Input START

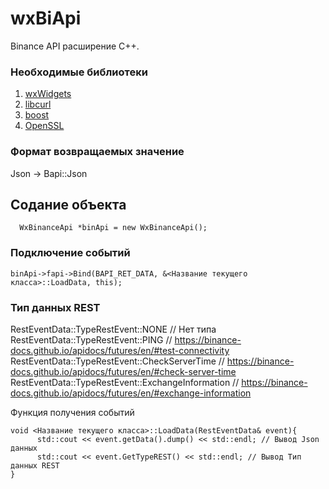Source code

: # wxBiApi

Binance API расширение C++.

### Необходимые библиотеки

1. [wxWidgets](https://www.wxwidgets.org/https:/)
2. [libcurl](https://curl.se/download.htmlhttps:/)
3. [boost](https://www.boost.org/https:/)
4. [OpenSSL](https://www.openssl.org/source/https:/)

### Формат возвращаемых значение

Json -> Bapi::Json

## Содание объекта

```
  WxBinanceApi *binApi = new WxBinanceApi();
```

### Подключение событий

```
binApi->fapi->Bind(BAPI_RET_DATA, &<Название текущего класса>::LoadData, this);
```

### Тип данных REST

RestEventData::TypeRestEvent::NONE                // Нет типа
RestEventData::TypeRestEvent::PING                // https://binance-docs.github.io/apidocs/futures/en/#test-connectivity
RestEventData::TypeRestEvent::CheckServerTime     // https://binance-docs.github.io/apidocs/futures/en/#check-server-time
RestEventData::TypeRestEvent::ExchangeInformation // https://binance-docs.github.io/apidocs/futures/en/#exchange-information

Функция получения событий

```
void <Название текущего класса>::LoadData(RestEventData& event){
      std::cout << event.getData().dump() << std::endl; // Вывод Json данных
      std::cout << event.GetTypeREST() << std::endl; // Вывод Тип данных REST
}
```
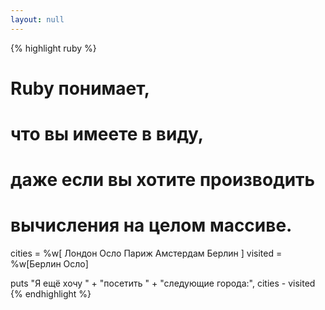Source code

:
 ```yaml
---
layout: null
---
```


{% highlight ruby %}
# Ruby понимает,
# что вы имеете в виду,
# даже если вы хотите производить
# вычисления на целом массиве.
cities  = %w[ Лондон
              Осло
              Париж
              Амстердам
              Берлин ]
visited = %w[Берлин Осло]

puts "Я ещё хочу " +
     "посетить " +
     "следующие города:",
     cities - visited
{% endhighlight %}
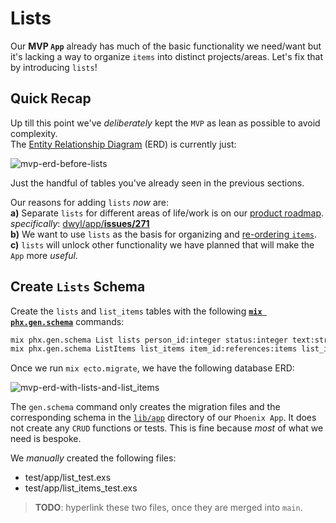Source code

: # Lists

Our **MVP `App`** already has 
much of the basic functionality we need/want 
but it's lacking a way to organize
`items` into distinct projects/areas.
Let's fix that by introducing `lists`!

## Quick Recap

Up till this point we've _deliberately_ kept the `MVP`
as lean as possible to avoid complexity. <br />
The 
[Entity Relationship Diagram](https://en.wikipedia.org/wiki/Entity%E2%80%93relationship_model)
(ERD) is currently just:

![mvp-erd-before-lists](https://user-images.githubusercontent.com/194400/233317695-3e036f1f-db13-4697-aa49-fe767a86a773.png)

Just the handful of tables
you've already seen in the previous sections.

Our reasons for adding `lists` _now_ are: <br />
**a)** Separate `lists` 
for different areas of life/work 
is on our 
[product roadmap](https://github.com/dwyl/product-roadmap). 
_specifically_:
[dwyl/app/**issues/271**](https://github.com/dwyl/app/issues/271)
<br />
**b)** We want to use `lists` 
as the basis for organizing 
and 
[re-ordering `items`](https://github.com/dwyl/mvp/issues/145). <br />
**c)** `lists` will unlock other functionality we have planned
that will make the `App` more _useful_.


## Create `Lists` Schema

Create the `lists` and `list_items` tables
with the following 
[**`mix phx.gen.schema`**](https://hexdocs.pm/phoenix/Mix.Tasks.Phx.Gen.Schema.html)
commands:

```sh
mix phx.gen.schema List lists person_id:integer status:integer text:string
mix phx.gen.schema ListItems list_items item_id:references:items list_id:references:lists person_id:integer position:float
```

Once we run `mix ecto.migrate`,
we have the following database
ERD:

![mvp-erd-with-lists-and-list_items](https://user-images.githubusercontent.com/194400/233316755-96fb001d-ac16-4cad-99b0-b562c0128c1f.png)

The `gen.schema` command only creates the migration files
and the corresponding schema in the 
[`lib/app`](https://github.com/dwyl/mvp/tree/main/lib/app) 
directory of our `Phoenix App`.
It does not create any `CRUD` functions or tests.
This is fine because _most_ of what we need is bespoke.

We _manually_ created the following files:

+ test/app/list_test.exs
+ test/app/list_items_test.exs

> **TODO**: hyperlink these two files, once they are merged into `main`.

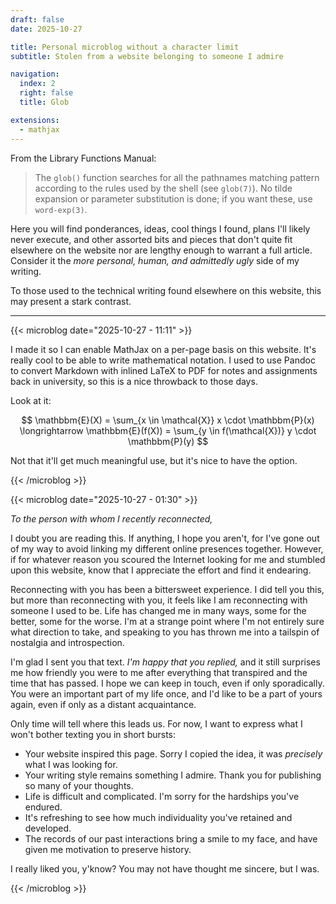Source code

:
 ```yaml
---
draft: false
date: 2025-10-27

title: Personal microblog without a character limit
subtitle: Stolen from a website belonging to someone I admire

navigation:
  index: 2
  right: false
  title: Glob

extensions:
  - mathjax
---
```


From the Library Functions Manual:

> The `glob()` function searches for all the pathnames matching pattern
> according to the rules used by the shell (see `glob(7)`). No tilde expansion
> or parameter substitution is done; if you want these, use `word‐exp(3)`.

Here you will find ponderances, ideas, cool things I found, plans I'll likely
never execute, and other assorted bits and pieces that don't quite fit
elsewhere on the website nor are lengthy enough to warrant a full article.
Consider it the *more personal, human, and admittedly ugly* side of my writing.

To those used to the technical writing found elsewhere on this website, this
may present a stark contrast.

---

{{< microblog date="2025-10-27 - 11:11" >}}

I made it so I can enable MathJax on a per-page basis on this website. It's
really cool to be able to write mathematical notation. I used to use Pandoc to
convert Markdown with inlined LaTeX to PDF for notes and assignments back in
university, so this is a nice throwback to those days.

Look at it:

$$
\mathbbm{E}(X) = \sum_{x \in \mathcal{X}} x \cdot \mathbbm{P}(x)
\longrightarrow
\mathbbm{E}(f(X)) = \sum_{y \in f(\mathcal{X})} y \cdot \mathbbm{P}(y)
$$

Not that it'll get much meaningful use, but it's nice to have the option.

{{< /microblog >}}

{{< microblog date="2025-10-27 - 01:30" >}}

*To the person with whom I recently reconnected,*

I doubt you are reading this. If anything, I hope you aren't, for I've gone out
of my way to avoid linking my different online presences together. However, if
for whatever reason you scoured the Internet looking for me and stumbled upon
this website, know that I appreciate the effort and find it endearing.

Reconnecting with you has been a bittersweet experience. I did tell you this,
but more than reconnecting with you, it feels like I am reconnecting with
someone I used to be. Life has changed me in many ways, some for the better,
some for the worse. I'm at a strange point where I'm not entirely sure what
direction to take, and speaking to you has thrown me into a tailspin of
nostalgia and introspection.

I'm glad I sent you that text. *I'm happy that you replied,* and it still
surprises me how friendly you were to me after everything that transpired and
the time that has passed. I hope we can keep in touch, even if only
sporadically. You were an important part of my life once, and I'd like to be a
part of yours again, even if only as a distant acquaintance.

Only time will tell where this leads us. For now, I want to express what I
won't bother texting you in short bursts:

- Your website inspired this page. Sorry I copied the idea, it was *precisely*
  what I was looking for.
- Your writing style remains something I admire. Thank you for publishing so
  many of your thoughts.
- Life is difficult and complicated. I'm sorry for the hardships you've
  endured.
- It's refreshing to see how much individuality you've retained and developed.
- The records of our past interactions bring a smile to my face, and have given
  me motivation to preserve history.

I really liked you, y'know? You may not have thought me sincere, but I was.

{{< /microblog >}}
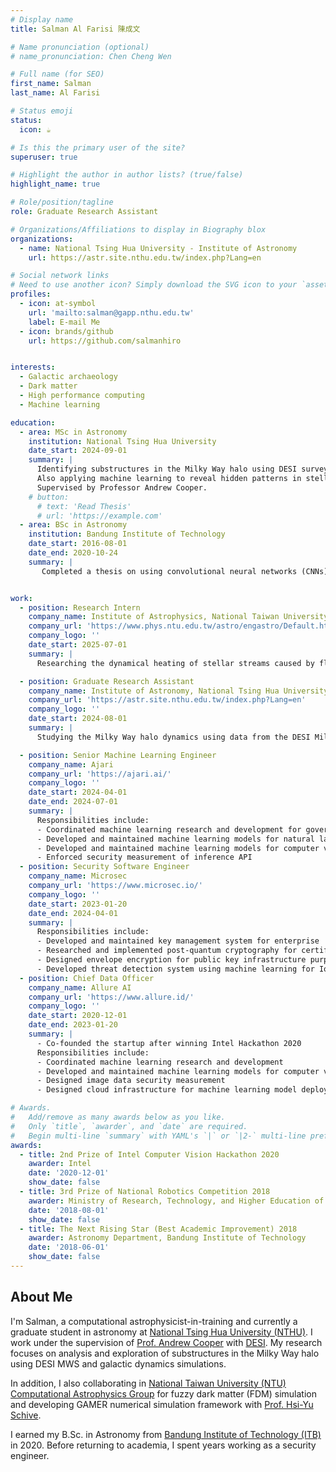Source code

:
 ```yaml
---
# Display name
title: Salman Al Farisi 陳成文

# Name pronunciation (optional)
# name_pronunciation: Chen Cheng Wen

# Full name (for SEO)
first_name: Salman 
last_name: Al Farisi

# Status emoji
status:
  icon: ☕️

# Is this the primary user of the site?
superuser: true

# Highlight the author in author lists? (true/false)
highlight_name: true

# Role/position/tagline
role: Graduate Research Assistant

# Organizations/Affiliations to display in Biography blox
organizations:
  - name: National Tsing Hua University - Institute of Astronomy
    url: https://astr.site.nthu.edu.tw/index.php?Lang=en

# Social network links
# Need to use another icon? Simply download the SVG icon to your `assets/media/icons/` folder.
profiles:
  - icon: at-symbol
    url: 'mailto:salman@gapp.nthu.edu.tw'
    label: E-mail Me
  - icon: brands/github
    url: https://github.com/salmanhiro


interests:
  - Galactic archaeology
  - Dark matter
  - High performance computing
  - Machine learning

education:
  - area: MSc in Astronomy
    institution: National Tsing Hua University
    date_start: 2024-09-01
    summary: |
      Identifying substructures in the Milky Way halo using DESI survey data and galactic dynamics simulations. 
      Also applying machine learning to reveal hidden patterns in stellar halo populations. 
      Supervised by Professor Andrew Cooper.
    # button:
      # text: 'Read Thesis'
      # url: 'https://example.com'
  - area: BSc in Astronomy
    institution: Bandung Institute of Technology
    date_start: 2016-08-01
    date_end: 2020-10-24
    summary: |
       Completed a thesis on using convolutional neural networks (CNNs) to estimate stellar effective temperature, surface gravity, and metallicity from SDSS APOGEE spectra. Graduated with high distinction, won 3rd prize in a national robotics competition, and received the department’s Best Academic Improvement award in the second year. Supervised by Professor Mochamad Ikbal Arifyanto. 


work:
  - position: Research Intern
    company_name: Institute of Astrophysics, National Taiwan University
    company_url: 'https://www.phys.ntu.edu.tw/astro/engastro/Default.html'
    company_logo: ''
    date_start: 2025-07-01
    summary: |
      Researching the dynamical heating of stellar streams caused by fluctuations in Fuzzy Dark Matter (FDM), aiming to constrain FDM particle properties. Running and analyzing high-resolution simulations using the GPU-accelerated code GAMER to model stream evolution in realistic galactic potentials. Contributing to GAMER’s development.

  - position: Graduate Research Assistant
    company_name: Institute of Astronomy, National Tsing Hua University
    company_url: 'https://astr.site.nthu.edu.tw/index.php?Lang=en'
    company_logo: ''
    date_start: 2024-08-01
    summary: |
      Studying the Milky Way halo dynamics using data from the DESI Milky Way Survey. Developing models to identify substructures evolution. Applying machine learning techniques to find hidden pattern in DESI.

  - position: Senior Machine Learning Engineer
    company_name: Ajari
    company_url: 'https://ajari.ai/'
    company_logo: ''
    date_start: 2024-04-01
    date_end: 2024-07-01
    summary: |
      Responsibilities include:
      - Coordinated machine learning research and development for government RnD documents and learning platform
      - Developed and maintained machine learning models for natural language processing (NLP) using large language models (LLM) for government
      - Developed and maintained machine learning models for computer vision for mining industry
      - Enforced security measurement of inference API
  - position: Security Software Engineer
    company_name: Microsec
    company_url: 'https://www.microsec.io/'
    company_logo: ''
    date_start: 2023-01-20
    date_end: 2024-04-01
    summary: |
      Responsibilities include:
      - Developed and maintained key management system for enterprise
      - Researched and implemented post-quantum cryptography for certificate authority
      - Designed envelope encryption for public key infrastructure purpose
      - Developed threat detection system using machine learning for IoT devices
  - position: Chief Data Officer
    company_name: Allure AI
    company_url: 'https://www.allure.id/'
    company_logo: ''
    date_start: 2020-12-01
    date_end: 2023-01-20
    summary: |
      - Co-founded the startup after winning Intel Hackathon 2020
      Responsibilities include:
      - Coordinated machine learning research and development
      - Developed and maintained machine learning models for computer vision for beauty industry
      - Designed image data security measurement
      - Designed cloud infrastructure for machine learning model deployment

# Awards.
#   Add/remove as many awards below as you like.
#   Only `title`, `awarder`, and `date` are required.
#   Begin multi-line `summary` with YAML's `|` or `|2-` multi-line prefix and indent 2 spaces below.
awards:
  - title: 2nd Prize of Intel Computer Vision Hackathon 2020
    awarder: Intel
    date: '2020-12-01'
    show_date: false
  - title: 3rd Prize of National Robotics Competition 2018
    awarder: Ministry of Research, Technology, and Higher Education of Indonesia
    date: '2018-08-01'
    show_date: false
  - title: The Next Rising Star (Best Academic Improvement) 2018
    awarder: Astronomy Department, Bandung Institute of Technology
    date: '2018-06-01'
    show_date: false
---
```


## About Me
I'm Salman, a computational astrophysicist-in-training and currently a graduate student in astronomy at [National Tsing Hua University (NTHU)](http://www.astr.nthu.edu.tw/?Lang=en). I work under the supervision of [Prof. Andrew Cooper](http://www.astr.nthu.edu.tw/p/406-1336-156283,r2556.php?Lang=en) with [DESI](https://www.desi.lbl.gov/). My research focuses on analysis and exploration of substructures in the Milky Way halo using DESI MWS and galactic dynamics simulations. 

In addition, I also collaborating in [National Taiwan University (NTU) Computational Astrophysics Group](https://calab-ntu.github.io/) for fuzzy dark matter (FDM) simulation and developing GAMER numerical simulation framework with [Prof. Hsi-Yu Schive](https://www.phys.ntu.edu.tw/enphysics/hyschive.html).

I earned my B.Sc. in Astronomy from [Bandung Institute of Technology (ITB)](https://www.itb.ac.id/?n=1716815959) in 2020. Before returning to academia, I spent years working as a security engineer.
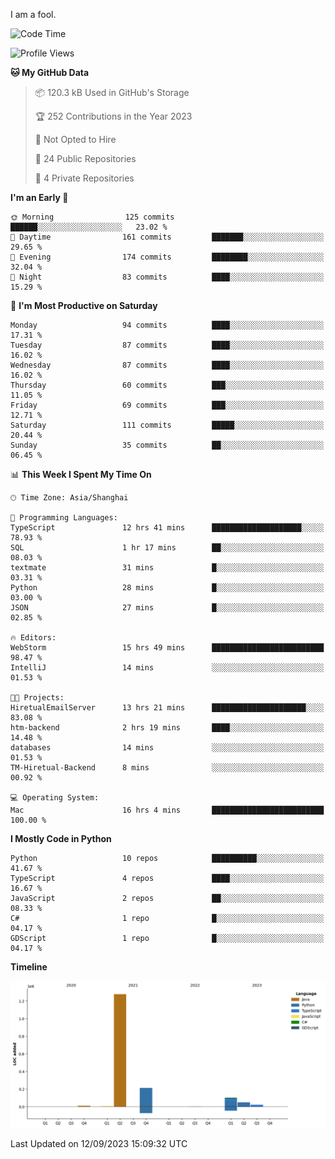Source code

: I am a fool.

<!--START_SECTION:waka-->
![Code Time](http://img.shields.io/badge/Code%20Time-690%20hrs%2021%20mins-blue)

![Profile Views](http://img.shields.io/badge/Profile%20Views-2-blue)

**🐱 My GitHub Data** 

> 📦 120.3 kB Used in GitHub's Storage 
 > 
> 🏆 252 Contributions in the Year 2023
 > 
> 🚫 Not Opted to Hire
 > 
> 📜 24 Public Repositories 
 > 
> 🔑 4 Private Repositories 
 > 
**I'm an Early 🐤** 

```text
🌞 Morning                125 commits         ██████░░░░░░░░░░░░░░░░░░░   23.02 % 
🌆 Daytime                161 commits         ███████░░░░░░░░░░░░░░░░░░   29.65 % 
🌃 Evening                174 commits         ████████░░░░░░░░░░░░░░░░░   32.04 % 
🌙 Night                  83 commits          ████░░░░░░░░░░░░░░░░░░░░░   15.29 % 
```
📅 **I'm Most Productive on Saturday** 

```text
Monday                   94 commits          ████░░░░░░░░░░░░░░░░░░░░░   17.31 % 
Tuesday                  87 commits          ████░░░░░░░░░░░░░░░░░░░░░   16.02 % 
Wednesday                87 commits          ████░░░░░░░░░░░░░░░░░░░░░   16.02 % 
Thursday                 60 commits          ███░░░░░░░░░░░░░░░░░░░░░░   11.05 % 
Friday                   69 commits          ███░░░░░░░░░░░░░░░░░░░░░░   12.71 % 
Saturday                 111 commits         █████░░░░░░░░░░░░░░░░░░░░   20.44 % 
Sunday                   35 commits          ██░░░░░░░░░░░░░░░░░░░░░░░   06.45 % 
```


📊 **This Week I Spent My Time On** 

```text
🕑︎ Time Zone: Asia/Shanghai

💬 Programming Languages: 
TypeScript               12 hrs 41 mins      ████████████████████░░░░░   78.93 % 
SQL                      1 hr 17 mins        ██░░░░░░░░░░░░░░░░░░░░░░░   08.03 % 
textmate                 31 mins             █░░░░░░░░░░░░░░░░░░░░░░░░   03.31 % 
Python                   28 mins             █░░░░░░░░░░░░░░░░░░░░░░░░   03.00 % 
JSON                     27 mins             █░░░░░░░░░░░░░░░░░░░░░░░░   02.85 % 

🔥 Editors: 
WebStorm                 15 hrs 49 mins      █████████████████████████   98.47 % 
IntelliJ                 14 mins             ░░░░░░░░░░░░░░░░░░░░░░░░░   01.53 % 

🐱‍💻 Projects: 
HiretualEmailServer      13 hrs 21 mins      █████████████████████░░░░   83.08 % 
htm-backend              2 hrs 19 mins       ████░░░░░░░░░░░░░░░░░░░░░   14.48 % 
databases                14 mins             ░░░░░░░░░░░░░░░░░░░░░░░░░   01.53 % 
TM-Hiretual-Backend      8 mins              ░░░░░░░░░░░░░░░░░░░░░░░░░   00.92 % 

💻 Operating System: 
Mac                      16 hrs 4 mins       █████████████████████████   100.00 % 
```

**I Mostly Code in Python** 

```text
Python                   10 repos            ██████████░░░░░░░░░░░░░░░   41.67 % 
TypeScript               4 repos             ████░░░░░░░░░░░░░░░░░░░░░   16.67 % 
JavaScript               2 repos             ██░░░░░░░░░░░░░░░░░░░░░░░   08.33 % 
C#                       1 repo              █░░░░░░░░░░░░░░░░░░░░░░░░   04.17 % 
GDScript                 1 repo              █░░░░░░░░░░░░░░░░░░░░░░░░   04.17 % 
```



**Timeline**

![Lines of Code chart](https://raw.githubusercontent.com/VeejaLiu/VeejaLiu/master/assets/bar_graph.png)


 Last Updated on 12/09/2023 15:09:32 UTC
<!--END_SECTION:waka-->
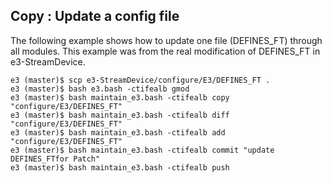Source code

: 
## Copy : Update a config file

The following example shows how to update one file (DEFINES_FT) through all modules. This example was from the real modification of DEFINES_FT in e3-StreamDevice. 


```
e3 (master)$ scp e3-StreamDevice/configure/E3/DEFINES_FT .
e3 (master)$ bash e3.bash -ctifealb gmod
e3 (master)$ bash maintain_e3.bash -ctifealb copy "configure/E3/DEFINES_FT"
e3 (master)$ bash maintain_e3.bash -ctifealb diff "configure/E3/DEFINES_FT"
e3 (master)$ bash maintain_e3.bash -ctifealb add "configure/E3/DEFINES_FT"
e3 (master)$ bash maintain_e3.bash -ctifealb commit "update DEFINES_FTfor Patch"
e3 (master)$ bash maintain_e3.bash -ctifealb push

```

Input END

Exercise directions | Only lines that include "TypeRestEvent" belong in the answer; return them from the entries above.

Exercise result |
RestEventData::TypeRestEvent::NONE                // Нет типа
RestEventData::TypeRestEvent::PING                // https://binance-docs.github.io/apidocs/futures/en/#test-connectivity
RestEventData::TypeRestEvent::CheckServerTime     // https://binance-docs.github.io/apidocs/futures/en/#check-server-time
RestEventData::TypeRestEvent::ExchangeInformation // https://binance-docs.github.io/apidocs/futures/en/#exchange-information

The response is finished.